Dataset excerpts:
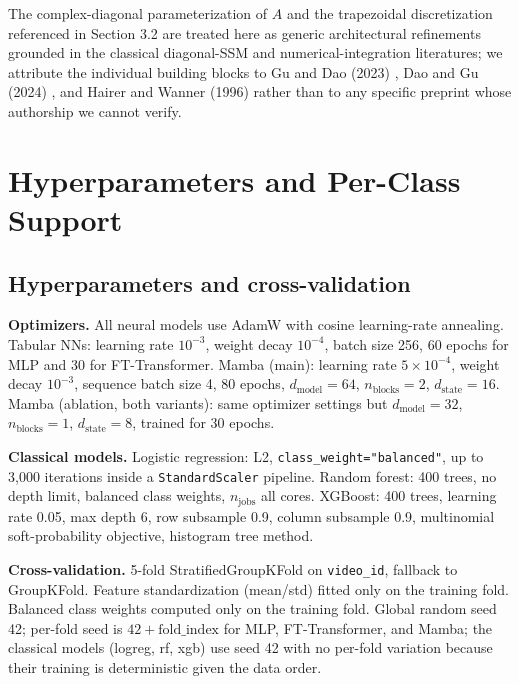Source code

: \documentclass{article}
\begin{document}
The complex-diagonal parameterization of $A$ and the trapezoidal discretization referenced in Section 3.2 are treated here as generic architectural refinements grounded in the classical diagonal-SSM and numerical-integration literatures; we attribute the individual building blocks to Gu and Dao (2023) \cite{gu2023mamba}, Dao and Gu (2024) \cite{dao2024mamba2}, and Hairer and Wanner (1996) \cite{hairer1996} rather than to any specific preprint whose authorship we cannot verify.

\appendix

\section{Hyperparameters and Per-Class Support}

\subsection{Hyperparameters and cross-validation}

\textbf{Optimizers.} All neural models use AdamW with cosine learning-rate annealing. Tabular NNs: learning rate $10^{-3}$, weight decay $10^{-4}$, batch size 256, 60 epochs for MLP and 30 for FT-Transformer. Mamba (main): learning rate $5 \times 10^{-4}$, weight decay $10^{-3}$, sequence batch size 4, 80 epochs, $d_\text{model} = 64$, $n_\text{blocks} = 2$, $d_\text{state} = 16$. Mamba (ablation, both variants): same optimizer settings but $d_\text{model} = 32$, $n_\text{blocks} = 1$, $d_\text{state} = 8$, trained for 30 epochs.

\textbf{Classical models.} Logistic regression: L2, \texttt{class\_weight="balanced"}, up to 3,000 iterations inside a \texttt{StandardScaler} pipeline. Random forest: 400 trees, no depth limit, balanced class weights, $n_\text{jobs}$ all cores. XGBoost: 400 trees, learning rate 0.05, max depth 6, row subsample 0.9, column subsample 0.9, multinomial soft-probability objective, histogram tree method.

\textbf{Cross-validation.} 5-fold StratifiedGroupKFold on \texttt{video\_id}, fallback to GroupKFold. Feature standardization (mean/std) fitted only on the training fold. Balanced class weights computed only on the training fold. Global random seed 42; per-fold seed is $42 + \text{fold\_index}$ for MLP, FT-Transformer, and Mamba; the classical models (logreg, rf, xgb) use seed 42 with no per-fold variation because their training is deterministic given the data order.
\end{document}
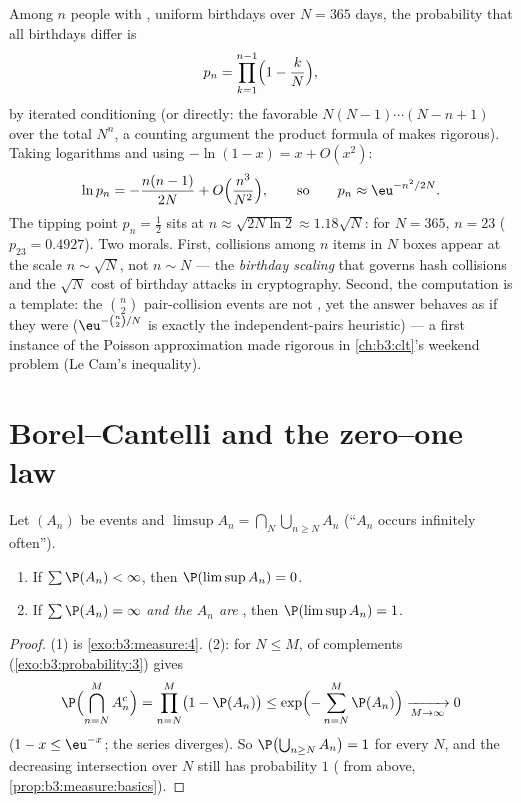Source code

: \begin{example}
\label{ex:b3:probability:birthday}
Among $n$ people with , uniform birthdays over
$N = 365$ days, the probability that all birthdays differ is
\[
p_n = \prod_{k=1}^{n-1}\Bigl(1 - \frac kN\Bigr),
\]
by iterated conditioning (or directly: the favorable
$N(N-1)\cdots(N - n + 1)$ over the total $N^n$, a counting
argument the product formula of  makes
rigorous). Taking logarithms and using $-\ln(1 - x) = x +
O(x^2)$:
\[
\ln p_n = -\frac{n(n-1)}{2N} +
O\Bigl(\frac{n^3}{N^2}\Bigr),
\qquad\text{so}\qquad
p_n \approx \eu^{-n^2/2N} .
\]
The tipping point $p_n = \frac12$ sits at $n \approx
\sqrt{2N\ln2} \approx 1.18\sqrt N$: for $N = 365$, $n = 23$
($p_{23} = 0.4927$). Two morals. First, collisions among $n$
items in $N$ boxes appear at the scale $n \sim \sqrt N$, not
$n \sim N$ --- the \emph{birthday scaling} that governs hash
collisions and the $\sqrt N$ cost of birthday attacks in
cryptography. Second, the computation is a template: the
$\binom n2$ pair-collision events are not , yet
the answer behaves as if they were
($\eu^{-\binom n2/N}$ is exactly the independent-pairs
heuristic) --- a first instance of the Poisson
approximation made rigorous in \cref{ch:b3:clt}'s weekend
problem (Le Cam's inequality).
\end{example}

\section{Borel--Cantelli and the zero--one law}

\begin{theorem}
\label{thm:b3:probability:borelcantelli}
Let $(A_n)$ be events and $\limsup A_n = \bigcap_N
\bigcup_{n\geq N}A_n$ (``$A_n$ occurs infinitely
often'').
\begin{enumerate}
  \item If $\sum\P(A_n) < \infty$, then $\P(\limsup A_n) =
        0$.
  \item If $\sum\P(A_n) = \infty$ \emph{and the $A_n$ are
        }, then $\P(\limsup A_n) = 1$.
\end{enumerate}
\end{theorem}

\begin{proof}
(1) is \cref{exo:b3:measure:4}. (2): for $N \leq M$,
 of complements (\cref{exo:b3:probability:3})
gives
\[
\P\Bigl(\bigcap_{n=N}^{M}A_n^c\Bigr) = \prod_{n=N}^M\bigl(1
- \P(A_n)\bigr) \leq
\exp\Bigl(-\sum_{n=N}^M\P(A_n)\Bigr) \xrightarrow[M \to
\infty]{} 0
\]
($1 - x \leq \eu^{-x}$; the series diverges). So
$\P\bigl(\bigcup_{n\geq N}A_n\bigr) = 1$ for every $N$, and
the decreasing intersection over $N$ still has probability
$1$ ( from above, \cref{prop:b3:measure:basics}).
\end{proof}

§ **YOUR TASK**
Reproduce each line of the records exactly, and omit every picture.

§ **RESPONSE AREA**
Source code

: \documentclass{article}
\begin{document}
The complex-diagonal parameterization of $A$ and the trapezoidal discretization referenced in Section 3.2 are treated here as generic architectural refinements grounded in the classical diagonal-SSM and numerical-integration literatures; we attribute the individual building blocks to Gu and Dao (2023) \cite{gu2023mamba}, Dao and Gu (2024) \cite{dao2024mamba2}, and Hairer and Wanner (1996) \cite{hairer1996} rather than to any specific preprint whose authorship we cannot verify.

\appendix

\section{Hyperparameters and Per-Class Support}

\subsection{Hyperparameters and cross-validation}

\textbf{Optimizers.} All neural models use AdamW with cosine learning-rate annealing. Tabular NNs: learning rate $10^{-3}$, weight decay $10^{-4}$, batch size 256, 60 epochs for MLP and 30 for FT-Transformer. Mamba (main): learning rate $5 \times 10^{-4}$, weight decay $10^{-3}$, sequence batch size 4, 80 epochs, $d_\text{model} = 64$, $n_\text{blocks} = 2$, $d_\text{state} = 16$. Mamba (ablation, both variants): same optimizer settings but $d_\text{model} = 32$, $n_\text{blocks} = 1$, $d_\text{state} = 8$, trained for 30 epochs.

\textbf{Classical models.} Logistic regression: L2, \texttt{class\_weight="balanced"}, up to 3,000 iterations inside a \texttt{StandardScaler} pipeline. Random forest: 400 trees, no depth limit, balanced class weights, $n_\text{jobs}$ all cores. XGBoost: 400 trees, learning rate 0.05, max depth 6, row subsample 0.9, column subsample 0.9, multinomial soft-probability objective, histogram tree method.

\textbf{Cross-validation.} 5-fold StratifiedGroupKFold on \texttt{video\_id}, fallback to GroupKFold. Feature standardization (mean/std) fitted only on the training fold. Balanced class weights computed only on the training fold. Global random seed 42; per-fold seed is $42 + \text{fold\_index}$ for MLP, FT-Transformer, and Mamba; the classical models (logreg, rf, xgb) use seed 42 with no per-fold variation because their training is deterministic given the data order.
\end{document}
Source code

: \begin{example}
\label{ex:b3:probability:birthday}
Among $n$ people with , uniform birthdays over
$N = 365$ days, the probability that all birthdays differ is
\[
p_n = \prod_{k=1}^{n-1}\Bigl(1 - \frac kN\Bigr),
\]
by iterated conditioning (or directly: the favorable
$N(N-1)\cdots(N - n + 1)$ over the total $N^n$, a counting
argument the product formula of  makes
rigorous). Taking logarithms and using $-\ln(1 - x) = x +
O(x^2)$:
\[
\ln p_n = -\frac{n(n-1)}{2N} +
O\Bigl(\frac{n^3}{N^2}\Bigr),
\qquad\text{so}\qquad
p_n \approx \eu^{-n^2/2N} .
\]
The tipping point $p_n = \frac12$ sits at $n \approx
\sqrt{2N\ln2} \approx 1.18\sqrt N$: for $N = 365$, $n = 23$
($p_{23} = 0.4927$). Two morals. First, collisions among $n$
items in $N$ boxes appear at the scale $n \sim \sqrt N$, not
$n \sim N$ --- the \emph{birthday scaling} that governs hash
collisions and the $\sqrt N$ cost of birthday attacks in
cryptography. Second, the computation is a template: the
$\binom n2$ pair-collision events are not , yet
the answer behaves as if they were
($\eu^{-\binom n2/N}$ is exactly the independent-pairs
heuristic) --- a first instance of the Poisson
approximation made rigorous in \cref{ch:b3:clt}'s weekend
problem (Le Cam's inequality).
\end{example}

\section{Borel--Cantelli and the zero--one law}

\begin{theorem}
\label{thm:b3:probability:borelcantelli}
Let $(A_n)$ be events and $\limsup A_n = \bigcap_N
\bigcup_{n\geq N}A_n$ (``$A_n$ occurs infinitely
often'').
\begin{enumerate}
  \item If $\sum\P(A_n) < \infty$, then $\P(\limsup A_n) =
        0$.
  \item If $\sum\P(A_n) = \infty$ \emph{and the $A_n$ are
        }, then $\P(\limsup A_n) = 1$.
\end{enumerate}
\end{theorem}

\begin{proof}
(1) is \cref{exo:b3:measure:4}. (2): for $N \leq M$,
 of complements (\cref{exo:b3:probability:3})
gives
\[
\P\Bigl(\bigcap_{n=N}^{M}A_n^c\Bigr) = \prod_{n=N}^M\bigl(1
- \P(A_n)\bigr) \leq
\exp\Bigl(-\sum_{n=N}^M\P(A_n)\Bigr) \xrightarrow[M \to
\infty]{} 0
\]
($1 - x \leq \eu^{-x}$; the series diverges). So
$\P\bigl(\bigcup_{n\geq N}A_n\bigr) = 1$ for every $N$, and
the decreasing intersection over $N$ still has probability
$1$ ( from above, \cref{prop:b3:measure:basics}).
\end{proof}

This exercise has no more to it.